> _WORK ITEM_: Which lines run from the one containing "in SERP |[optional]|" to the last line of the entries? Return them exactly, with nothing more.

> _RECORDS SHOWN_:

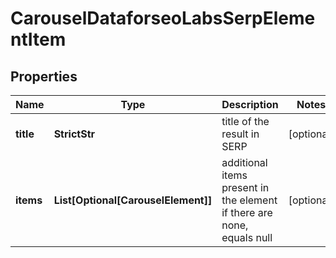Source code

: # CarouselDataforseoLabsSerpElementItem


## Properties

| Name | Type | Description | Notes |
|------------ | ------------- | ------------- | -------------|
**title** | **StrictStr** | title of the result in SERP |[optional]|
**items** | **List[Optional[CarouselElement]]** | additional items present in the element<br>if there are none, equals null |[optional]|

> _ANSWER FOR THE TASK_:
**title** | **StrictStr** | title of the result in SERP |[optional]|
**items** | **List[Optional[CarouselElement]]** | additional items present in the element<br>if there are none, equals null |[optional]|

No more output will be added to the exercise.